» **DIRECTIONS**
Up to and including the line containing "functions as usual.", set down each line of the entries below exactly, starting from the first, and leave out the rest.

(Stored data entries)
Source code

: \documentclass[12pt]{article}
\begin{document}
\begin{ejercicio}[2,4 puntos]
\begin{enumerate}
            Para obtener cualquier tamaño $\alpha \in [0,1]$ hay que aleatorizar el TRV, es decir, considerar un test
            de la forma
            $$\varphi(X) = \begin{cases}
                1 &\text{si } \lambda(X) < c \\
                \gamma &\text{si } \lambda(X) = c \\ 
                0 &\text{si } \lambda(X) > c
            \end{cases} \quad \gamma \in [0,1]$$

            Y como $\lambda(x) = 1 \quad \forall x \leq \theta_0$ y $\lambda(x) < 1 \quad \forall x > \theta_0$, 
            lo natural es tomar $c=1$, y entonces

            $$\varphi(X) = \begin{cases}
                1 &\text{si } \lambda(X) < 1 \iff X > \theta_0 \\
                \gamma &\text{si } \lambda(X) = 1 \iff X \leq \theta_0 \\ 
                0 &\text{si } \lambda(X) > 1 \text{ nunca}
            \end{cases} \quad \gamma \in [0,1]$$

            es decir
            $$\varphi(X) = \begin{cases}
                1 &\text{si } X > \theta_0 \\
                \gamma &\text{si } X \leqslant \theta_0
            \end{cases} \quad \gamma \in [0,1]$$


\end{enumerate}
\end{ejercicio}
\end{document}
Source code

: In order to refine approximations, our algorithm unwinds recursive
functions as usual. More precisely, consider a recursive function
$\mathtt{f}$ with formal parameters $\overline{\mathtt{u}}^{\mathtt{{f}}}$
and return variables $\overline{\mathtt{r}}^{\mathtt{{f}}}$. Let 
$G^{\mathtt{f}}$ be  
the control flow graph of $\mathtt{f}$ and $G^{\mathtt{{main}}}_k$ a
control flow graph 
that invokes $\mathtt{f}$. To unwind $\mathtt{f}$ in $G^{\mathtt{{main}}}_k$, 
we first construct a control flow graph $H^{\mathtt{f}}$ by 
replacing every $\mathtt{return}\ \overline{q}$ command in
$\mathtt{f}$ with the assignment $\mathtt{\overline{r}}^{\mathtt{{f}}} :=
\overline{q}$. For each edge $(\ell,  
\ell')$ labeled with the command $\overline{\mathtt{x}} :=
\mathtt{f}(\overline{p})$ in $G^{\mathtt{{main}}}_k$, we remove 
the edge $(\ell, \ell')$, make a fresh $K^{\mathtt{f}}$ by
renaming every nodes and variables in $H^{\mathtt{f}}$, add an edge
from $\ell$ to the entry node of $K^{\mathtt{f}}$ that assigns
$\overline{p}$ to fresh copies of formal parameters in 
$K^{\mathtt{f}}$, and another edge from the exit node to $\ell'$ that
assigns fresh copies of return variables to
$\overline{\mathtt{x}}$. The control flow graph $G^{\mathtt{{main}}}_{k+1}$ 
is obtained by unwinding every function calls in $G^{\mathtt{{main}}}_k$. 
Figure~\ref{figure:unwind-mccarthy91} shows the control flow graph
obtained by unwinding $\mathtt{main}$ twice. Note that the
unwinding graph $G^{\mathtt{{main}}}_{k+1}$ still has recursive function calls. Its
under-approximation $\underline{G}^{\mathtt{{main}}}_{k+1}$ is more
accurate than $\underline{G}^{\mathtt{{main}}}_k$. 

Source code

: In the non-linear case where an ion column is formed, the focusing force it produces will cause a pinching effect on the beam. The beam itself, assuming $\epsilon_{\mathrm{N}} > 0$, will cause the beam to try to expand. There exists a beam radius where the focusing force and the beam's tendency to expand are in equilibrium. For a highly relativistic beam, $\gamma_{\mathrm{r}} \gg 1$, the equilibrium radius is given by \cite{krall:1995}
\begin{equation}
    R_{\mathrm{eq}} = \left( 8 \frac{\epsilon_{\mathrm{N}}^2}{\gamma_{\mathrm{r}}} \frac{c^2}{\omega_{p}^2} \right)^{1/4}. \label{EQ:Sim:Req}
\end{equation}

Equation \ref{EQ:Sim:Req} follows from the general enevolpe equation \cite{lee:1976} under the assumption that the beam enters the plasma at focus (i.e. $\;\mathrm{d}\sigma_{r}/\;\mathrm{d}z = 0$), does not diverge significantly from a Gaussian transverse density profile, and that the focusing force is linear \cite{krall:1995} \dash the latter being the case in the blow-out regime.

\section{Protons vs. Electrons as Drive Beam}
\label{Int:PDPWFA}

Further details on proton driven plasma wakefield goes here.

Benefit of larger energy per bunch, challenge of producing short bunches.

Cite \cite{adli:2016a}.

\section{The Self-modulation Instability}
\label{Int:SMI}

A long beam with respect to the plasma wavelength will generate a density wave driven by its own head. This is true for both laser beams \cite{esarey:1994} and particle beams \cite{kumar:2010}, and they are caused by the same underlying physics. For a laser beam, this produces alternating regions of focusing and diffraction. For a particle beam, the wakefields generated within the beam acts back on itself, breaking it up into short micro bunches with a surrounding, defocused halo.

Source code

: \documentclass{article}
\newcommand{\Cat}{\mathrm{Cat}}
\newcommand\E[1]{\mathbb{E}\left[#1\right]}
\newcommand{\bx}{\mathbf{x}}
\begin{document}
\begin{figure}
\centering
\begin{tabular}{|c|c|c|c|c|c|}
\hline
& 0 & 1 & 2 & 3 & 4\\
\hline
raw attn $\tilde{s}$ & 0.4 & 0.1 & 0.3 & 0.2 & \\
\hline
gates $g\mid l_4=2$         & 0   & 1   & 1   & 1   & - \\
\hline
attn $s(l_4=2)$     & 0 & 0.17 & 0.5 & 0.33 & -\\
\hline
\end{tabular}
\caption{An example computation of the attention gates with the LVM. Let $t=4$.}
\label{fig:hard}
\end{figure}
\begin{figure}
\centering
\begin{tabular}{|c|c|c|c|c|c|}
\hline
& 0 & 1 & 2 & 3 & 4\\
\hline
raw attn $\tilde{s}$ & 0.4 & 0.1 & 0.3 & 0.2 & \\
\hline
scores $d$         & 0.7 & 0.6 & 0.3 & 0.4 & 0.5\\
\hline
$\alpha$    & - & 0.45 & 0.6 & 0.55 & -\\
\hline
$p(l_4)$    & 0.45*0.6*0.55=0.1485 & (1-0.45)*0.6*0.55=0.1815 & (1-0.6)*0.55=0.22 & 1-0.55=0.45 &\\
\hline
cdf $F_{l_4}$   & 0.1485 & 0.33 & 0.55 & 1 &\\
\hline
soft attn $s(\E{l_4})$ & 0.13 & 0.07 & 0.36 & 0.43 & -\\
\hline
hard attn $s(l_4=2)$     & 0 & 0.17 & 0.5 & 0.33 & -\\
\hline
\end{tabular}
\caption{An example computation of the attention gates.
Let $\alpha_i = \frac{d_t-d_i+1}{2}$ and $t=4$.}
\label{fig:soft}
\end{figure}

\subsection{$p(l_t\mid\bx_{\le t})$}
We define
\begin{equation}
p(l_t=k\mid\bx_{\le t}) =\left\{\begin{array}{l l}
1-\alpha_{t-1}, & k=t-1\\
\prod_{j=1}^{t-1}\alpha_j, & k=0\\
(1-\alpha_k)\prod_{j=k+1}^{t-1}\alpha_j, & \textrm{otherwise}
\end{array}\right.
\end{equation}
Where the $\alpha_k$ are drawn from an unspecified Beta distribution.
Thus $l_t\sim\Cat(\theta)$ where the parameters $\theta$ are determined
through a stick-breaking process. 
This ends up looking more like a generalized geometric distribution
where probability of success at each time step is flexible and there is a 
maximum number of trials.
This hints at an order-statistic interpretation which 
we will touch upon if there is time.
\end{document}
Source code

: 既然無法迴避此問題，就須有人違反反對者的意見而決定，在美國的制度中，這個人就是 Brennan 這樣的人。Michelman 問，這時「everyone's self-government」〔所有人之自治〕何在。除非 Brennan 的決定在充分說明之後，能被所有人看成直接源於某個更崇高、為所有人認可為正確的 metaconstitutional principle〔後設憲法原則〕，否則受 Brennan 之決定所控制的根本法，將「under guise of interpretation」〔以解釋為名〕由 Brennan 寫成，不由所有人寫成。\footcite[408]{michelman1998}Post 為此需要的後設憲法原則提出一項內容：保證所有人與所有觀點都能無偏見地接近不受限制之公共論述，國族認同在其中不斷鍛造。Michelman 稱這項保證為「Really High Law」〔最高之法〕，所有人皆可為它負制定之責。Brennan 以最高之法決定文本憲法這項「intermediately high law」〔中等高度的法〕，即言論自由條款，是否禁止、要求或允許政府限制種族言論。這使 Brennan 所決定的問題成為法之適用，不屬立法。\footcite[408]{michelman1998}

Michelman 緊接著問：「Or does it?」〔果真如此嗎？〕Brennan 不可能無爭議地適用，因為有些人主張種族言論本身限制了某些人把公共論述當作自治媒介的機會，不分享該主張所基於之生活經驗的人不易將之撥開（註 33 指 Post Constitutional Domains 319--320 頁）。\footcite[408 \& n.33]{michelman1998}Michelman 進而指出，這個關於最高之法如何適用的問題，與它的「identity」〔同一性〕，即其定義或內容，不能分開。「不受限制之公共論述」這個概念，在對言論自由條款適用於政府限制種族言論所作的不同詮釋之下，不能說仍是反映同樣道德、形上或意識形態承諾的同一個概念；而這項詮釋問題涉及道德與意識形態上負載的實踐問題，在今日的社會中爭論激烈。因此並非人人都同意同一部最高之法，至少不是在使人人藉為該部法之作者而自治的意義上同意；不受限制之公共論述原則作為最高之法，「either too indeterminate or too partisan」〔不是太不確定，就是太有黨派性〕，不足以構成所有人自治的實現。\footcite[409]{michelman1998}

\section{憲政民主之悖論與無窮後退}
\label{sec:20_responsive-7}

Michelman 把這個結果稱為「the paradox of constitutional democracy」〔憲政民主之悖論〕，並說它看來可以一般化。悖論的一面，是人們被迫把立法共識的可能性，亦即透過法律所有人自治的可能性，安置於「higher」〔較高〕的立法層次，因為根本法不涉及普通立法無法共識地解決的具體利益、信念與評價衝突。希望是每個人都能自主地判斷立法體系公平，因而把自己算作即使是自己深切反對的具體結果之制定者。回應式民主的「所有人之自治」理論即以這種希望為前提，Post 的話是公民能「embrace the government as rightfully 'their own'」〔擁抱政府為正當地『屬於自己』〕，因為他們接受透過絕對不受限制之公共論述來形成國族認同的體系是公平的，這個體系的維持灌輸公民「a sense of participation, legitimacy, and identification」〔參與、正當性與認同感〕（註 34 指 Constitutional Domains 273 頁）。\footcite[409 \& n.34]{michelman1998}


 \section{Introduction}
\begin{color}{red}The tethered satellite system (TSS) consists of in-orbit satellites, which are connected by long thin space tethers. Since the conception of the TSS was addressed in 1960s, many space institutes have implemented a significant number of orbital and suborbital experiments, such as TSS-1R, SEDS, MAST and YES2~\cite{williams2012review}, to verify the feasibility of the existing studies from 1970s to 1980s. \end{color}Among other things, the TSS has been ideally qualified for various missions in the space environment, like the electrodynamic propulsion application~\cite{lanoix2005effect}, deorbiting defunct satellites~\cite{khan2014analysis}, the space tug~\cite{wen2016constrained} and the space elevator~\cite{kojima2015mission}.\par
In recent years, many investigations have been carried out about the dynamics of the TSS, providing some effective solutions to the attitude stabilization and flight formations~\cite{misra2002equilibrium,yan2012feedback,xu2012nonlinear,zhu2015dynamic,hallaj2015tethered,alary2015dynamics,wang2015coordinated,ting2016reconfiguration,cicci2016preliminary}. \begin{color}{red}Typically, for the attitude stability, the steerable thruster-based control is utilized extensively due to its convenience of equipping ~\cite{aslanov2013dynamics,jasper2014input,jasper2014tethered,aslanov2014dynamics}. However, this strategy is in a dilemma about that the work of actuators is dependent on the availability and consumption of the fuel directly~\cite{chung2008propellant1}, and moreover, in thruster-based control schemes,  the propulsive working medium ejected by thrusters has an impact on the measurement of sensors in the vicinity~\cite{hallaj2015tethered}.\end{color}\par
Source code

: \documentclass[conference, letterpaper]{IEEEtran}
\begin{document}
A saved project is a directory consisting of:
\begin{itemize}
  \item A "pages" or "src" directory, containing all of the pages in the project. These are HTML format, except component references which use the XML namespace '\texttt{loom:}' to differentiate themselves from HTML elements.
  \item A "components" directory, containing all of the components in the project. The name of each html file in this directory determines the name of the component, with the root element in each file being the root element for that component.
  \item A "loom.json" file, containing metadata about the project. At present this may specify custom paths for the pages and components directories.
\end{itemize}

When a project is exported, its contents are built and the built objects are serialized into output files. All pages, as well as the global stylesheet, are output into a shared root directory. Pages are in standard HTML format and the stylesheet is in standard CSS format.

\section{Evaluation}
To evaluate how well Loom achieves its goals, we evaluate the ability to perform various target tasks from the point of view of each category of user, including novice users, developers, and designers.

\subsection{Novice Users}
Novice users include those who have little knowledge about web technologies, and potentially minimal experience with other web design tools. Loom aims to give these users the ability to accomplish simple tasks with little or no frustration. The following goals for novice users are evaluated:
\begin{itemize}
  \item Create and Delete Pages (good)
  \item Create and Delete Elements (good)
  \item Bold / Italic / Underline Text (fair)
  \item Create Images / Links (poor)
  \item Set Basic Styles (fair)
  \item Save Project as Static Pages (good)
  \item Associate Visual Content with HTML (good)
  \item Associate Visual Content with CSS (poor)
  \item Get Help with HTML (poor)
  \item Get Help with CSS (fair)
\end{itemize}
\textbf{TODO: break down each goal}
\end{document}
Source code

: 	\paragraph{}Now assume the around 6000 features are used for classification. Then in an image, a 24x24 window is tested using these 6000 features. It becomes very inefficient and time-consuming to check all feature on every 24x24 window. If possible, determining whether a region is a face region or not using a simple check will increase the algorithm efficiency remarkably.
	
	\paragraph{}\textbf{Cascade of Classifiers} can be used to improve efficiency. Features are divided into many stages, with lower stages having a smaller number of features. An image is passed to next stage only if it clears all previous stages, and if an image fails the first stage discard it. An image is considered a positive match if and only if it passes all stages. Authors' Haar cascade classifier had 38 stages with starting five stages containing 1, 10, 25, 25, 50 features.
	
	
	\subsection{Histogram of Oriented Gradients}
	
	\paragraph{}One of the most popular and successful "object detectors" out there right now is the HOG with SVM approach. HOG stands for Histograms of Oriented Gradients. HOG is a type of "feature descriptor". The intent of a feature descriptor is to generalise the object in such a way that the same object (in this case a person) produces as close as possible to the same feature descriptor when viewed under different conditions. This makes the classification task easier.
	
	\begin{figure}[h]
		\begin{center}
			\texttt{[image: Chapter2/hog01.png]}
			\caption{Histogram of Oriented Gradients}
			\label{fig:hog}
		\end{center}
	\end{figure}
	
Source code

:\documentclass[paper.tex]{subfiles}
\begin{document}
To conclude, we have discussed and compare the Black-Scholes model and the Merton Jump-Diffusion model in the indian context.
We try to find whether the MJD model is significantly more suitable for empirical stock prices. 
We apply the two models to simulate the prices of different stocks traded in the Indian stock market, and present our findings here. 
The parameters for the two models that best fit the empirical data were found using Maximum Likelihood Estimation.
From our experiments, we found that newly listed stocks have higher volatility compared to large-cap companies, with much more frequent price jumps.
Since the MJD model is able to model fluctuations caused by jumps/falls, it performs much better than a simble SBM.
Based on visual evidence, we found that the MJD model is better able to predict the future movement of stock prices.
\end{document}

» **EXERCISE RESULT**
Source code

: \documentclass[12pt]{article}
\begin{document}
\begin{ejercicio}[2,4 puntos]
\begin{enumerate}
            Para obtener cualquier tamaño $\alpha \in [0,1]$ hay que aleatorizar el TRV, es decir, considerar un test
            de la forma
            $$\varphi(X) = \begin{cases}
                1 &\text{si } \lambda(X) < c \\
                \gamma &\text{si } \lambda(X) = c \\ 
                0 &\text{si } \lambda(X) > c
            \end{cases} \quad \gamma \in [0,1]$$

            Y como $\lambda(x) = 1 \quad \forall x \leq \theta_0$ y $\lambda(x) < 1 \quad \forall x > \theta_0$, 
            lo natural es tomar $c=1$, y entonces

            $$\varphi(X) = \begin{cases}
                1 &\text{si } \lambda(X) < 1 \iff X > \theta_0 \\
                \gamma &\text{si } \lambda(X) = 1 \iff X \leq \theta_0 \\ 
                0 &\text{si } \lambda(X) > 1 \text{ nunca}
            \end{cases} \quad \gamma \in [0,1]$$

            es decir
            $$\varphi(X) = \begin{cases}
                1 &\text{si } X > \theta_0 \\
                \gamma &\text{si } X \leqslant \theta_0
            \end{cases} \quad \gamma \in [0,1]$$


\end{enumerate}
\end{ejercicio}
\end{document}
Source code

: In order to refine approximations, our algorithm unwinds recursive
functions as usual. More precisely, consider a recursive function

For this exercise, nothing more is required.